Monday, November 14, 2011

I don’t see Dogs Playing Poker or commemorative Elvis plates in there. Is this really about art?

Roger Sandall questions some of the premises of Neil MacGregor’s A History of the World in 100 Objects.


Yojimbo said...

No Elvis plates-no art. What could possibly be more clear.

RebeccaH said...

Art, like beauty, is in the eye of the beholder, despite the reams full of fifty-cent words written by "critics".

Anonymous said...

MacGregor's knowledge is amazing, but so is his arrogance. One example is the "Elgin" Marbles, that he considers the duty of the museum to protect from those backward Greeks whose ancestors created them, and who refer to them as the Parthenon Marbles. Another is his equating of "primitive" art to that of Donatello. Well, if we are to use his line of thinking (obviously not critical) then a high school artist could do his job.

Wonder what his opinion of black velvet art is? No not the Elvis or poker dogs sold in Tijuana, Mexico, but the real art like my Aunt Lois did. Not an easy medium to work in. Her's were real works of art.
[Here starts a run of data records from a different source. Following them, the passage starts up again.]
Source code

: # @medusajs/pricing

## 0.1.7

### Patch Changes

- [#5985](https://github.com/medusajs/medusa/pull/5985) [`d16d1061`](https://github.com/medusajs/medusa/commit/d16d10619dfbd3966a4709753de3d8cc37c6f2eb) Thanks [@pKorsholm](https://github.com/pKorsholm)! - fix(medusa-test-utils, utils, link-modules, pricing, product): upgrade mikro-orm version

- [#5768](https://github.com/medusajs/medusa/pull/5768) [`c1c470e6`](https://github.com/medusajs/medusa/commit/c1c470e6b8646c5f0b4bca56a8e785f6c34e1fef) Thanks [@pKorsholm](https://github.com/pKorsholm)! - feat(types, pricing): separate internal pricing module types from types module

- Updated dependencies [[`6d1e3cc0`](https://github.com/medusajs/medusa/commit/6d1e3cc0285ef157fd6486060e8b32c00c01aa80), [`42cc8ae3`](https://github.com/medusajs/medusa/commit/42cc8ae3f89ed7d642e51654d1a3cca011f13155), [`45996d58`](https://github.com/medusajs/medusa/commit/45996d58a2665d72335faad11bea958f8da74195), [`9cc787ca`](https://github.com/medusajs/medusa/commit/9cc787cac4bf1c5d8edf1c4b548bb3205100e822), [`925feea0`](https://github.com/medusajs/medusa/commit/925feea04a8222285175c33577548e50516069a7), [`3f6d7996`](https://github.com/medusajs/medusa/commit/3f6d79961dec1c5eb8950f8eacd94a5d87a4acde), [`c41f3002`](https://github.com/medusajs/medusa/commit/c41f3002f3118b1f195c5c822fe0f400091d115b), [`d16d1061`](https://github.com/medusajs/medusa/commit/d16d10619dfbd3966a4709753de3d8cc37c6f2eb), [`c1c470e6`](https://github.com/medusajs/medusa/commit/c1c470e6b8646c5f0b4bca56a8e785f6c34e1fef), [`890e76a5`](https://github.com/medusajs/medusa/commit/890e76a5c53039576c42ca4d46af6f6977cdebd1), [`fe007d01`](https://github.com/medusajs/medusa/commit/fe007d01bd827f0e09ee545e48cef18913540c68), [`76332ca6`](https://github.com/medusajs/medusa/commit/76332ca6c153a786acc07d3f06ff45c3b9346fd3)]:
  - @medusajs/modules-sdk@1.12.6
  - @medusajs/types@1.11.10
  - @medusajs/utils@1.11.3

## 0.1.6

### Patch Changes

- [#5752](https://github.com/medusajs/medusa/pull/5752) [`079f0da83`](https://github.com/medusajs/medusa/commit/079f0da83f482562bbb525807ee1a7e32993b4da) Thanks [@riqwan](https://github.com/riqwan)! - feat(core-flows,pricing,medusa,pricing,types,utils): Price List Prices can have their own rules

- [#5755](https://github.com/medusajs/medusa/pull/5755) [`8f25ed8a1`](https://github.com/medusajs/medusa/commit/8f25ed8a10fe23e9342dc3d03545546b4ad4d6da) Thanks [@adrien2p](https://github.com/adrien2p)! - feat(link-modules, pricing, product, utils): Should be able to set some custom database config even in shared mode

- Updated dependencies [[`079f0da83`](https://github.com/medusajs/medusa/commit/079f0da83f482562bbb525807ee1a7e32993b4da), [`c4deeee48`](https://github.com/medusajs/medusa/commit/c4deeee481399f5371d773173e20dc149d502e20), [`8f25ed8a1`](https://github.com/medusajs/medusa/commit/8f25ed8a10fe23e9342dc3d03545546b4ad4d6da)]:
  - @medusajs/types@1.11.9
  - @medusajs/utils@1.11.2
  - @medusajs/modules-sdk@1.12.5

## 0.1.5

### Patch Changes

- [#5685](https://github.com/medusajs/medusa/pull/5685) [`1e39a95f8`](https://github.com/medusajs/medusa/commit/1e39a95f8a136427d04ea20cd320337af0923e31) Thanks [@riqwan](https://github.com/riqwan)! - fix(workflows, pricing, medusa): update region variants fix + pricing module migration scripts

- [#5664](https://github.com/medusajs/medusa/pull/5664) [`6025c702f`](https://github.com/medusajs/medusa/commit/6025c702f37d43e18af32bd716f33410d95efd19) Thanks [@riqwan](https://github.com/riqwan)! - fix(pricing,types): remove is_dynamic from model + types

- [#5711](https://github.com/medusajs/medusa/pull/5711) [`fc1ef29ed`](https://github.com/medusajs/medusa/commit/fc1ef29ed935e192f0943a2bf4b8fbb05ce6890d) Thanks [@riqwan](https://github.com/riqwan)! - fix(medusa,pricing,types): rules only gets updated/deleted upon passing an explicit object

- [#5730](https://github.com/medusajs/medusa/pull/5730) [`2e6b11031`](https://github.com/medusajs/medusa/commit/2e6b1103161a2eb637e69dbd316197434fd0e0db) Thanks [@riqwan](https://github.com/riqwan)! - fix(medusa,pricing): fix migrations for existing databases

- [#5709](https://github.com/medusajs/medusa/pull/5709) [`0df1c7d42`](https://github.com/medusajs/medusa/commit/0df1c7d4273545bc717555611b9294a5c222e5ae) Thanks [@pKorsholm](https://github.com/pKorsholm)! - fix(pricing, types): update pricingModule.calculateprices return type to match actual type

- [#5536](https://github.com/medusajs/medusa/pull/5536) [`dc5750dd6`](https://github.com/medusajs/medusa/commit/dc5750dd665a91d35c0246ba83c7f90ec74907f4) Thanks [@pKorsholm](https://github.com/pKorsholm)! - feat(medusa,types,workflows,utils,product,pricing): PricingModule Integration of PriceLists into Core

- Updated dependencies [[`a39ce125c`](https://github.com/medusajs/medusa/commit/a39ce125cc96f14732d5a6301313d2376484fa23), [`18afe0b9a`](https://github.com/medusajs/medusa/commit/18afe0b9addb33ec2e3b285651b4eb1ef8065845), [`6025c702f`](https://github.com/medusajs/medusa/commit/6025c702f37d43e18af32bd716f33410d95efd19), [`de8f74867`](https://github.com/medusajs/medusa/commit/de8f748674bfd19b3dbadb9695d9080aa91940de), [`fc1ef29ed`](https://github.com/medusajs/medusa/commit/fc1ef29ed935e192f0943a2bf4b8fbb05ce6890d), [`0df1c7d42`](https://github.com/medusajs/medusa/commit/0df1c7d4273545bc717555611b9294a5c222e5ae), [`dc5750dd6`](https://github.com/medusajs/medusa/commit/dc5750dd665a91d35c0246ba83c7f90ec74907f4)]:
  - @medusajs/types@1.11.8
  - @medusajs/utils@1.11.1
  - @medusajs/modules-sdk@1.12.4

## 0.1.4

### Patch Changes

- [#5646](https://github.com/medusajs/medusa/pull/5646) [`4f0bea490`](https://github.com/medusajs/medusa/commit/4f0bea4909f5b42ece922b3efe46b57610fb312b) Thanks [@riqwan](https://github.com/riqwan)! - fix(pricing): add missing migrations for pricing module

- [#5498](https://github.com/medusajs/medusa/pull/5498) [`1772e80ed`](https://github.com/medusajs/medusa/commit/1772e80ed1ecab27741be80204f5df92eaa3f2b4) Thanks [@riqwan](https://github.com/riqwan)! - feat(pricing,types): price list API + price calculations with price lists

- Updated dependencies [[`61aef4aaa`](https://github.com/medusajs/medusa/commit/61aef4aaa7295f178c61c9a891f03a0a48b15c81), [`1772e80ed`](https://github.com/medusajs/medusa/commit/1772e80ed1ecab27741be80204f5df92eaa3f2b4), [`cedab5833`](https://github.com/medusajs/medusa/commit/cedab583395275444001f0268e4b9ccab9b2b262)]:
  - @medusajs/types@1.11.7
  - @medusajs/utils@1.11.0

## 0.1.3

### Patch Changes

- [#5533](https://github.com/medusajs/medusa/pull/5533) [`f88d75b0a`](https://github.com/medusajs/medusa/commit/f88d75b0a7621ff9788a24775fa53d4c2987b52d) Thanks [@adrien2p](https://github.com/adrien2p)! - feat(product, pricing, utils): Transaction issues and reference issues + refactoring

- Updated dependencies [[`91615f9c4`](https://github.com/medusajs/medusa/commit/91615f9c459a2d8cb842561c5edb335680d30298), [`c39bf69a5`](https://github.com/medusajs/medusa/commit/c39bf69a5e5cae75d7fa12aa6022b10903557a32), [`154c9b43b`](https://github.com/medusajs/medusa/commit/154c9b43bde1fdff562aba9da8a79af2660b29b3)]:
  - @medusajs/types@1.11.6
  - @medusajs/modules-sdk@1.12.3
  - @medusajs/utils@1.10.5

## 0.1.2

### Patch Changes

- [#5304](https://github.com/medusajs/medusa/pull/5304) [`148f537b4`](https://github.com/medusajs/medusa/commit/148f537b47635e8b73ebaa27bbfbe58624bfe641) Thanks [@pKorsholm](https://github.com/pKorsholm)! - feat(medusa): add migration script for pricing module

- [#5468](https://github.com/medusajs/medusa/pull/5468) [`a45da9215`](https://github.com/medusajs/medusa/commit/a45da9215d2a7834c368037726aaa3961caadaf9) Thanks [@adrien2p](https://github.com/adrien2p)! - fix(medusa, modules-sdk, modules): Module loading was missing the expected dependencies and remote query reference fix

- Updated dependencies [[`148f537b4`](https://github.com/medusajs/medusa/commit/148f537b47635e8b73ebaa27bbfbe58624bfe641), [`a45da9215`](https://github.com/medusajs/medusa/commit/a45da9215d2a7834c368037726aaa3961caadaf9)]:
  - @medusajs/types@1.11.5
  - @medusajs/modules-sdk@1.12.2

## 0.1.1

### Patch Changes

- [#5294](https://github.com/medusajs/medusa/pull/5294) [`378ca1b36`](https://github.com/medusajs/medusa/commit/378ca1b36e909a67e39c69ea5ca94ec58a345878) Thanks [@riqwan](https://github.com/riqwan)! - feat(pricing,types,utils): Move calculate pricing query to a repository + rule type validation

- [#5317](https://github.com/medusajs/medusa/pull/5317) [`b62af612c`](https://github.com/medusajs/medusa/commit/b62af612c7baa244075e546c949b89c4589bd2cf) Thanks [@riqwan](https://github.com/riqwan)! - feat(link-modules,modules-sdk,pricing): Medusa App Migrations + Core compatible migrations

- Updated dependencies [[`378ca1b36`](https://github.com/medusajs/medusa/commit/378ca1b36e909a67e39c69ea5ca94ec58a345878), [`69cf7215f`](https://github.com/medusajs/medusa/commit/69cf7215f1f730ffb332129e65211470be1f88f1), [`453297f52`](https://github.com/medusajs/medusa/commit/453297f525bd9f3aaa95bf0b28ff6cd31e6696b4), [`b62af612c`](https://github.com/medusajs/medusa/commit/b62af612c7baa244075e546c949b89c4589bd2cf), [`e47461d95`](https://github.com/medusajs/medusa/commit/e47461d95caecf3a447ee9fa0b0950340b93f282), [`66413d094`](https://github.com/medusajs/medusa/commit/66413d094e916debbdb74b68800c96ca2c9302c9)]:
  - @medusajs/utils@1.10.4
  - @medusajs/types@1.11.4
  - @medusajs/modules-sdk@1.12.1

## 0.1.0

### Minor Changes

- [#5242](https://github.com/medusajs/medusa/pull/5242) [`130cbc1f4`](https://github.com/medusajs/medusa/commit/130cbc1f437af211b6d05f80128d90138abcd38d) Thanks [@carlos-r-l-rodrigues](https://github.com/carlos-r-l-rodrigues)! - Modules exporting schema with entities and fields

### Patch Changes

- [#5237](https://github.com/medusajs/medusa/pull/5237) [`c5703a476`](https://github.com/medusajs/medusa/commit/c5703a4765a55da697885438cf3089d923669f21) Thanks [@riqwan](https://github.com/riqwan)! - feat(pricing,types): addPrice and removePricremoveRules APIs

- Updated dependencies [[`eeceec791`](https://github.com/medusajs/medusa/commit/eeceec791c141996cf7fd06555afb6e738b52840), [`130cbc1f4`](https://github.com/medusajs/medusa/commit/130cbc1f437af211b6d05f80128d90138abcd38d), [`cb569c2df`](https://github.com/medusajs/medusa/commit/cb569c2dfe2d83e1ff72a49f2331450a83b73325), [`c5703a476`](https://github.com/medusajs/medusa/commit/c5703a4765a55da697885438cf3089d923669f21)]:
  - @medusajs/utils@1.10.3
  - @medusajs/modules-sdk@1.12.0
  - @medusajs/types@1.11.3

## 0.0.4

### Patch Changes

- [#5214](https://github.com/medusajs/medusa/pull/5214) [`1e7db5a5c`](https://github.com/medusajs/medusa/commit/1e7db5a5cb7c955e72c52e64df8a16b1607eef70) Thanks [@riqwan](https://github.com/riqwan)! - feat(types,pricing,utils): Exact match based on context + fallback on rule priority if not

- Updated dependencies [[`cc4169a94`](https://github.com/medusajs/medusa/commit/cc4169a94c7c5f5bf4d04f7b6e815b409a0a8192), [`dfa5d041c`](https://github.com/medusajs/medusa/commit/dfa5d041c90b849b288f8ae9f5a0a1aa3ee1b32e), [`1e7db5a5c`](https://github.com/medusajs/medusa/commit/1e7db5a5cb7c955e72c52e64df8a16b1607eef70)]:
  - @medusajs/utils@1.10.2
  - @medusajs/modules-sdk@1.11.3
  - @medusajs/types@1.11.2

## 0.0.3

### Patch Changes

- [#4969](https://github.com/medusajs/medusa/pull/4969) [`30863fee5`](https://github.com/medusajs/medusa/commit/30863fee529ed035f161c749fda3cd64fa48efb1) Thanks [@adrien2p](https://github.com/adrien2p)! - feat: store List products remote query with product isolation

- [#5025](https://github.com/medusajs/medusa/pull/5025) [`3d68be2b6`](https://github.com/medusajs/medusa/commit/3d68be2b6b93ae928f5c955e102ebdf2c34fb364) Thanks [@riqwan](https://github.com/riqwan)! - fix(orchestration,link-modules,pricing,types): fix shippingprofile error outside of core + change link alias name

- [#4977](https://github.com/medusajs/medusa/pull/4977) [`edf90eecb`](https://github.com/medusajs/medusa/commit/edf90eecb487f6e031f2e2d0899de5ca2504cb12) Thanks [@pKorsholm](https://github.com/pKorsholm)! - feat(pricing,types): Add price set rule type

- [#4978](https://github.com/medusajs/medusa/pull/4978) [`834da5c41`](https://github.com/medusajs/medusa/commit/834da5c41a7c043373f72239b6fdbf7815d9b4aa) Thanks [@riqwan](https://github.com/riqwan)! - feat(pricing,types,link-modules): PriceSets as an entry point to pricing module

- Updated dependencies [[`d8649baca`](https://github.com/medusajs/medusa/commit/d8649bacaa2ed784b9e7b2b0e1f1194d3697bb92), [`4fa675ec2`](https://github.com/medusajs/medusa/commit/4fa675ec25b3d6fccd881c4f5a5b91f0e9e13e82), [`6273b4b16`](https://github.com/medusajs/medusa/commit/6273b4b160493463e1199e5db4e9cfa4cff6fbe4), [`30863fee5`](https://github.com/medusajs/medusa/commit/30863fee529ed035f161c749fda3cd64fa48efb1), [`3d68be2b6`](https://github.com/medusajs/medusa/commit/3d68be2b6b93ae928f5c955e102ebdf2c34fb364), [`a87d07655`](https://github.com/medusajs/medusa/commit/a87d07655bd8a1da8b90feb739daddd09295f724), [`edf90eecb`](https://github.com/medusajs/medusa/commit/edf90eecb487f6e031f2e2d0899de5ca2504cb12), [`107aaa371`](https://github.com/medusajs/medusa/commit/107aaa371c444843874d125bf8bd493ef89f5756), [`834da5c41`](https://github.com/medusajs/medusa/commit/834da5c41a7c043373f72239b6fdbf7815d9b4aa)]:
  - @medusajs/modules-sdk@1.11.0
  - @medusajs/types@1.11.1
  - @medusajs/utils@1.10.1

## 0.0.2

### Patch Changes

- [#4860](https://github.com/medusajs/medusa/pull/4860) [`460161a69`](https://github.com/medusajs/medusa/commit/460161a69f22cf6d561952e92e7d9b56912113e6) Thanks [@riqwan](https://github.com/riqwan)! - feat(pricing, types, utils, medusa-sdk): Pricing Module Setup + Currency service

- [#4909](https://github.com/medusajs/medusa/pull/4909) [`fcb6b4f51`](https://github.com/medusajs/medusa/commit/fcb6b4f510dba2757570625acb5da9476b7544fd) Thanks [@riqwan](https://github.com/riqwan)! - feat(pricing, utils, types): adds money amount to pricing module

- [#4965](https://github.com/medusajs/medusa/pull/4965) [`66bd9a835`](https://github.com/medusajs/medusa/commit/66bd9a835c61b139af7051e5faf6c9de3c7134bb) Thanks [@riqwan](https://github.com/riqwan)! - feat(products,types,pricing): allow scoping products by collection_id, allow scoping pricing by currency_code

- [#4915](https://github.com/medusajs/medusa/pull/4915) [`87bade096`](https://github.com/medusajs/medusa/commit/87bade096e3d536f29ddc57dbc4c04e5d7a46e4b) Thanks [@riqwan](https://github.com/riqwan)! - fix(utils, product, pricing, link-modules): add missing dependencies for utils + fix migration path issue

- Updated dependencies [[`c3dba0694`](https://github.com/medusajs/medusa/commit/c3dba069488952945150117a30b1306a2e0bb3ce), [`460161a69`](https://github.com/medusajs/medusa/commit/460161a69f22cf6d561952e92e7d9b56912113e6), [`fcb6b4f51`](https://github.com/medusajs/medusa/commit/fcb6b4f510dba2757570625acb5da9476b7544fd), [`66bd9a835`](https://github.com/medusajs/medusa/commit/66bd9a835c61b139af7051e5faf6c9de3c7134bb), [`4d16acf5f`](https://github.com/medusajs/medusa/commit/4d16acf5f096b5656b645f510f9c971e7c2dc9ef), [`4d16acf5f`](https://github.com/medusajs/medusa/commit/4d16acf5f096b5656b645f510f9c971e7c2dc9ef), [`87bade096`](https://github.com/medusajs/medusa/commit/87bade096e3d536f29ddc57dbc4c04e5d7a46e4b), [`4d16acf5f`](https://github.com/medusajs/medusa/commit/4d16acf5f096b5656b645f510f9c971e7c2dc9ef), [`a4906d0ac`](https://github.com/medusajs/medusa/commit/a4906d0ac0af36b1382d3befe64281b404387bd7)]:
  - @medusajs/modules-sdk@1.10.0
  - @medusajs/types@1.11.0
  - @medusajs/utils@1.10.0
Wish you could see her sunset/sunrise over Diamondhead in Honolulu, or the still live where the crystal goblet shined.

Deborah Leigh

TimT said...

To be fair I think the only person who makes the Donatello comparison is Scruton himself - MacGregor, from the available quotes, only seems to talk in general terms about a paleolithic carving as displaying the signs of great art.

From that review it does seem as if MacGregor displays the eccentric partiality towards period objects and archeological relics that many curators would share.